TIME: Yet one slogan of your re-election campaign is "Against Chávez, Against the People." You also seem to have taken on a with-me-or-against-me stance.
CHAVEZ: The difference is ethics and morals. We're not threatening anyone. That slogan is simply a call for conscious reflection on national unity. We're not going to enforce it by bombing or invading anyone.
TIME: Critics have noted that while you were free to slam President Bush on U.S. soil, a new defamation law in Venezuela makes people subject to criminal prosecution for slander against officials like you.

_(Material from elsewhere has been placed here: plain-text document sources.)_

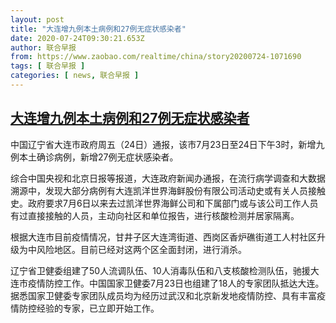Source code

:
 ```yaml
---
layout: post
title: "大连增九例本土病例和27例无症状感染者"
date: 2020-07-24T09:30:21.653Z
author: 联合早报
from: https://www.zaobao.com/realtime/china/story20200724-1071690
tags: [ 联合早报 ]
categories: [ news, 联合早报 ]
---
```

<!--1595610900000-->
[大连增九例本土病例和27例无症状感染者](https://www.zaobao.com/realtime/china/story20200724-1071690)
------

<div>
<p>中国辽宁省大连市政府周五（24日）通报，该市7月23日至24日下午3时，新增九例本土确诊病例，新增27例无症状感染者。</p><p>综合中国央视和北京日报等报道，大连政府新闻办通报，在流行病学调查和大数据溯源中，发现大部分病例有大连凯洋世界海鲜股份有限公司活动史或有关人员接触史。政府要求7月6日以来去过凯洋世界海鲜公司和下属部门或与该公司工作人员有过直接接触的人员，主动向社区和单位报告，进行核酸检测并居家隔离。</p><p>根据大连市目前疫情情况，甘井子区大连湾街道、西岗区香炉礁街道工人村社区升级为中风险地区。目前已经对这两个区全面封闭，进行消杀。</p><section id="imu"><div id="dfp-ad-imu1-wrapper" class="dfp-tag-wrapper"><div id="dfp-ad-imu1" class="dfp-tag-wrapper"></div></div></section><p>辽宁省卫健委组建了50人流调队伍、10人消毒队伍和八支核酸检测队伍，驰援大连市疫情防控工作。中国国家卫健委7月23日也组建了18人的专家团队抵达大连。据悉国家卫健委专家团队成员均为经历过武汉和北京新发地疫情防控、具有丰富疫情防控经验的专家，已立即开始工作。</p><div id="innity-in-post"></div><div id="dfp-ad-midarticlespecial-wrapper" class="dfp-tag-wrapper"><div id="dfp-ad-midarticlespecial" class="dfp-tag-wrapper"></div></div>
</div>
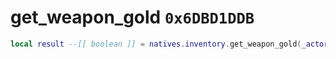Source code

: # get_weapon_gold `0x6DBD1DDB`

```lua
local result --[[ boolean ]] = natives.inventory.get_weapon_gold(_actor --[[ number ]], _weaponmodel --[[ number ]])
```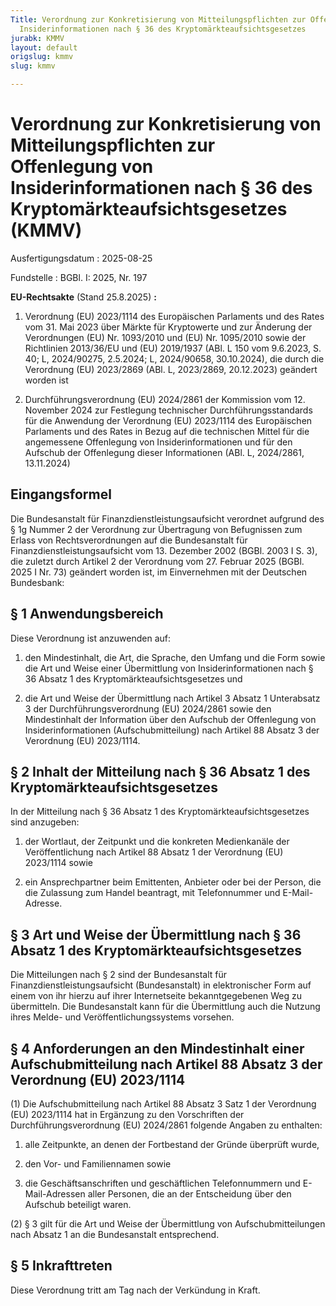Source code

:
 ```yaml
---
Title: Verordnung zur Konkretisierung von Mitteilungspflichten zur Offenlegung von
  Insiderinformationen nach § 36 des Kryptomärkteaufsichtsgesetzes
jurabk: KMMV
layout: default
origslug: kmmv
slug: kmmv

---
```


# Verordnung zur Konkretisierung von Mitteilungspflichten zur Offenlegung von Insiderinformationen nach § 36 des Kryptomärkteaufsichtsgesetzes (KMMV)

Ausfertigungsdatum
:   2025-08-25

Fundstelle
:   BGBl. I: 2025, Nr. 197

**EU-Rechtsakte**              (Stand 25.8.2025) **:**

1.  Verordnung (EU) 2023/1114 des Europäischen Parlaments und des Rates vom 31. Mai 2023 über Märkte für Kryptowerte und zur Änderung der Verordnungen (EU) Nr. 1093/2010 und (EU) Nr. 1095/2010 sowie der Richtlinien 2013/36/EU und (EU) 2019/1937 (ABl. L 150 vom 9.6.2023, S. 40; L, 2024/90275, 2.5.2024; L, 2024/90658, 30.10.2024), die durch die Verordnung (EU) 2023/2869 (ABl. L, 2023/2869, 20.12.2023) geändert worden ist


2.  Durchführungsverordnung (EU) 2024/2861 der Kommission vom 12. November 2024 zur Festlegung technischer Durchführungsstandards für die Anwendung der Verordnung (EU) 2023/1114 des Europäischen Parlaments und des Rates in Bezug auf die technischen Mittel für die angemessene Offenlegung von Insiderinformationen und für den Aufschub der Offenlegung dieser Informationen (ABl. L, 2024/2861, 13.11.2024)





## Eingangsformel

Die Bundesanstalt für Finanzdienstleistungsaufsicht verordnet aufgrund des § 1g Nummer 2 der Verordnung zur Übertragung von Befugnissen zum Erlass von Rechtsverordnungen auf die Bundesanstalt für Finanzdienstleistungsaufsicht vom 13. Dezember 2002 (BGBl. 2003 I S. 3), die zuletzt durch Artikel 2 der Verordnung vom 27. Februar 2025 (BGBl. 2025 I Nr. 73) geändert worden ist, im Einvernehmen mit der Deutschen Bundesbank:


## § 1 Anwendungsbereich

Diese Verordnung ist anzuwenden auf:

1.  den Mindestinhalt, die Art, die Sprache, den Umfang und die Form sowie die Art und Weise einer Übermittlung von Insiderinformationen nach § 36 Absatz 1 des Kryptomärkteaufsichtsgesetzes und


2.  die Art und Weise der Übermittlung nach Artikel 3 Absatz 1 Unterabsatz 3 der Durchführungsverordnung (EU) 2024/2861 sowie den Mindestinhalt der Information über den Aufschub der Offenlegung von Insiderinformationen (Aufschubmitteilung) nach Artikel 88 Absatz 3 der Verordnung (EU) 2023/1114.





## § 2 Inhalt der Mitteilung nach § 36 Absatz 1 des Kryptomärkteaufsichtsgesetzes

In der Mitteilung nach § 36 Absatz 1 des Kryptomärkteaufsichtsgesetzes sind anzugeben:

1.  der Wortlaut, der Zeitpunkt und die konkreten Medienkanäle der Veröffentlichung nach Artikel 88 Absatz 1 der Verordnung (EU) 2023/1114 sowie


2.  ein Ansprechpartner beim Emittenten, Anbieter oder bei der Person, die die Zulassung zum Handel beantragt, mit Telefonnummer und E-Mail-Adresse.





## § 3 Art und Weise der Übermittlung nach § 36 Absatz 1 des Kryptomärkteaufsichtsgesetzes

Die Mitteilungen nach § 2 sind der Bundesanstalt für Finanzdienstleistungsaufsicht (Bundesanstalt) in elektronischer Form auf einem von ihr hierzu auf ihrer Internetseite bekanntgegebenen Weg zu übermitteln. Die Bundesanstalt kann für die Übermittlung auch die Nutzung ihres Melde- und Veröffentlichungssystems vorsehen.


## § 4 Anforderungen an den Mindestinhalt einer Aufschubmitteilung nach Artikel 88 Absatz 3 der Verordnung (EU) 2023/1114

(1) Die Aufschubmitteilung nach Artikel 88 Absatz 3 Satz 1 der Verordnung (EU) 2023/1114 hat in Ergänzung zu den Vorschriften der Durchführungsverordnung (EU) 2024/2861 folgende Angaben zu enthalten:

1.  alle Zeitpunkte, an denen der Fortbestand der Gründe überprüft wurde,


2.  den Vor- und Familiennamen sowie


3.  die Geschäftsanschriften und geschäftlichen Telefonnummern und E-Mail-Adressen aller Personen, die an der Entscheidung über den Aufschub beteiligt waren.




(2) § 3 gilt für die Art und Weise der Übermittlung von Aufschubmitteilungen nach Absatz 1 an die Bundesanstalt entsprechend.


## § 5 Inkrafttreten

Diese Verordnung tritt am Tag nach der Verkündung in Kraft.

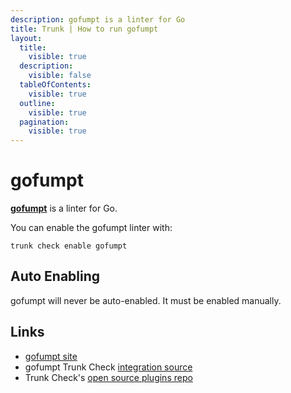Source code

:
 ```yaml
---
description: gofumpt is a linter for Go
title: Trunk | How to run gofumpt
layout:
  title:
    visible: true
  description:
    visible: false
  tableOfContents:
    visible: true
  outline:
    visible: true
  pagination:
    visible: true
---
```


# gofumpt

[**gofumpt**](https://pkg.go.dev/mvdan.cc/gofumpt) is a linter for Go.

You can enable the gofumpt linter with:

```shell
trunk check enable gofumpt
```

## Auto Enabling

gofumpt will never be auto-enabled. It must be enabled manually.





## Links

- [gofumpt site](https://pkg.go.dev/mvdan.cc/gofumpt)
- gofumpt Trunk Check [integration source](https://github.com/trunk-io/plugins/tree/main/linters/gofumpt)
- Trunk Check's [open source plugins repo](https://github.com/trunk-io/plugins/tree/main)
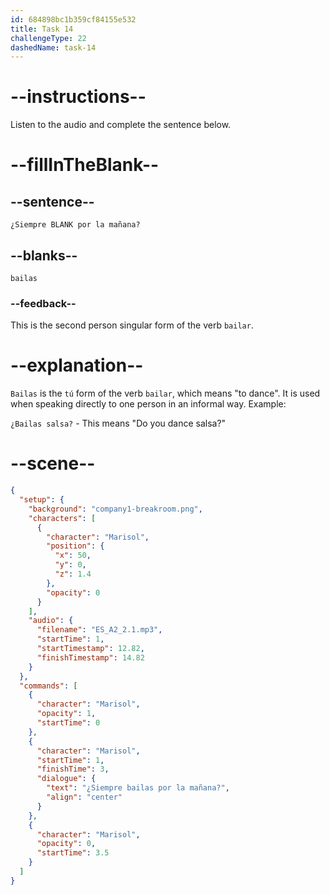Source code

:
 ```yaml
---
id: 684898bc1b359cf84155e532
title: Task 14
challengeType: 22
dashedName: task-14
---
```


<!-- (Audio) ¿Siempre bailas por la mañana? -->

# --instructions--

Listen to the audio and complete the sentence below.

# --fillInTheBlank--

## --sentence--

`¿Siempre BLANK por la mañana?`

## --blanks--

`bailas`

### --feedback--

This is the second person singular form of the verb `bailar`.

# --explanation--

`Bailas` is the `tú` form of the verb `bailar`, which means "to dance". It is used when speaking directly to one person in an informal way. Example:

`¿Bailas salsa?` - This means "Do you dance salsa?"

# --scene--

```json
{
  "setup": {
    "background": "company1-breakroom.png",
    "characters": [
      {
        "character": "Marisol",
        "position": {
          "x": 50,
          "y": 0,
          "z": 1.4
        },
        "opacity": 0
      }
    ],
    "audio": {
      "filename": "ES_A2_2.1.mp3",
      "startTime": 1,
      "startTimestamp": 12.82,
      "finishTimestamp": 14.82
    }
  },
  "commands": [
    {
      "character": "Marisol",
      "opacity": 1,
      "startTime": 0
    },
    {
      "character": "Marisol",
      "startTime": 1,
      "finishTime": 3,
      "dialogue": {
        "text": "¿Siempre bailas por la mañana?",
        "align": "center"
      }
    },
    {
      "character": "Marisol",
      "opacity": 0,
      "startTime": 3.5
    }
  ]
}
```

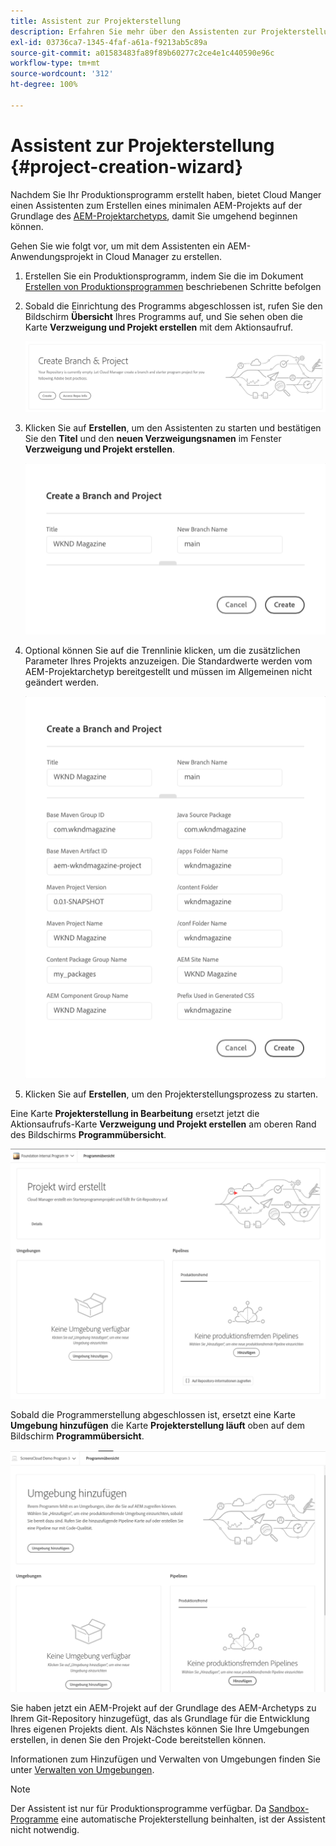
 ```yaml
---
title: Assistent zur Projekterstellung
description: Erfahren Sie mehr über den Assistenten zur Projekterstellung, mit dem Sie Ihr Projekt nach der Erstellung Ihres Produktionsprogramms schnell einrichten können.
exl-id: 03736ca7-1345-4faf-a61a-f9213ab5c89a
source-git-commit: a01583483fa89f89b60277c2ce4e1c440590e96c
workflow-type: tm+mt
source-wordcount: '312'
ht-degree: 100%

---
```


# Assistent zur Projekterstellung {#project-creation-wizard}

Nachdem Sie Ihr Produktionsprogramm erstellt haben, bietet Cloud Manger einen Assistenten zum Erstellen eines minimalen AEM-Projekts auf der Grundlage des [AEM-Projektarchetyps](https://experienceleague.adobe.com/docs/experience-manager-core-components/using/developing/archetype/overview.html?lang=de), damit Sie umgehend beginnen können.

Gehen Sie wie folgt vor, um mit dem Assistenten ein AEM-Anwendungsprojekt in Cloud Manager zu erstellen.

1. Erstellen Sie ein Produktionsprogramm, indem Sie die im Dokument [Erstellen von Produktionsprogrammen](creating-production-programs.md) beschriebenen Schritte befolgen

1. Sobald die Einrichtung des Programms abgeschlossen ist, rufen Sie den Bildschirm **Übersicht** Ihres Programms auf, und Sie sehen oben die Karte **Verzweigung und Projekt erstellen** mit dem Aktionsaufruf.

   ![Aktionsaufruf-Karte für den Assistenten](assets/create-wizard1.png)

1. Klicken Sie auf **Erstellen**, um den Assistenten zu starten und bestätigen Sie den **Titel** und den **neuen Verzweigungsnamen** im Fenster **Verzweigung und Projekt erstellen**.

   ![Verzweigung und Projekt erstellen](assets/create-wizard2.png)

1. Optional können Sie auf die Trennlinie klicken, um die zusätzlichen Parameter Ihres Projekts anzuzeigen. Die Standardwerte werden vom AEM-Projektarchetyp bereitgestellt und müssen im Allgemeinen nicht geändert werden.

   ![Zusätzliche Projektparameter](assets/create-wizard5.png)

1. Klicken Sie auf **Erstellen**, um den Projekterstellungsprozess zu starten.


Eine Karte **Projekterstellung in Bearbeitung** ersetzt jetzt die Aktionsaufrufs-Karte **Verzweigung und Projekt erstellen** am oberen Rand des Bildschirms **Programmübersicht**.

![Projekterstellung läuft](assets/create-wizard3.png)

Sobald die Programmerstellung abgeschlossen ist, ersetzt eine Karte **Umgebung hinzufügen** die Karte **Projekterstellung läuft** oben auf dem Bildschirm **Programmübersicht**.

![Umgebung hinzufügen](assets/create-wizard4.png)

Sie haben jetzt ein AEM-Projekt auf der Grundlage des AEM-Archetyps zu Ihrem Git-Repository hinzugefügt, das als Grundlage für die Entwicklung Ihres eigenen Projekts dient. Als Nächstes können Sie Ihre Umgebungen erstellen, in denen Sie den Projekt-Code bereitstellen können.

Informationen zum Hinzufügen und Verwalten von Umgebungen finden Sie unter [Verwalten von Umgebungen](/help/implementing/cloud-manager/manage-environments.md).

>[!NOTE]
>
>Der Assistent ist nur für Produktionsprogramme verfügbar. Da [Sandbox-Programme](introduction-sandbox-programs.md#auto-creation) eine automatische Projekterstellung beinhalten, ist der Assistent nicht notwendig.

CHAVEZ: They need to visit Venezuela. If you think Chávez is intimidating free expression, just watch television there--my God, devil is the least of things the opposition is allowed to call me on the air.
TIME: Could Venezuela play an interlocutor role between Iran and the U.S.? You and President Bush have some things in common--you both hail from cowboy country and enjoy Clint Eastwood movies.
CHAVEZ: I like Danny Glover movies better. But I don't believe there is anyone who can play the interlocutor with a leader who considers himself master of the world, as Bush does. Before the 2002 coup attempt against me--which Bush backed--various Presidents around the world tried to be interlocutors between Bush and Chávez. I said sure, please give him my regards. But they found it a waste of time with this U.S. President. I could talk to Clinton, but not Bush.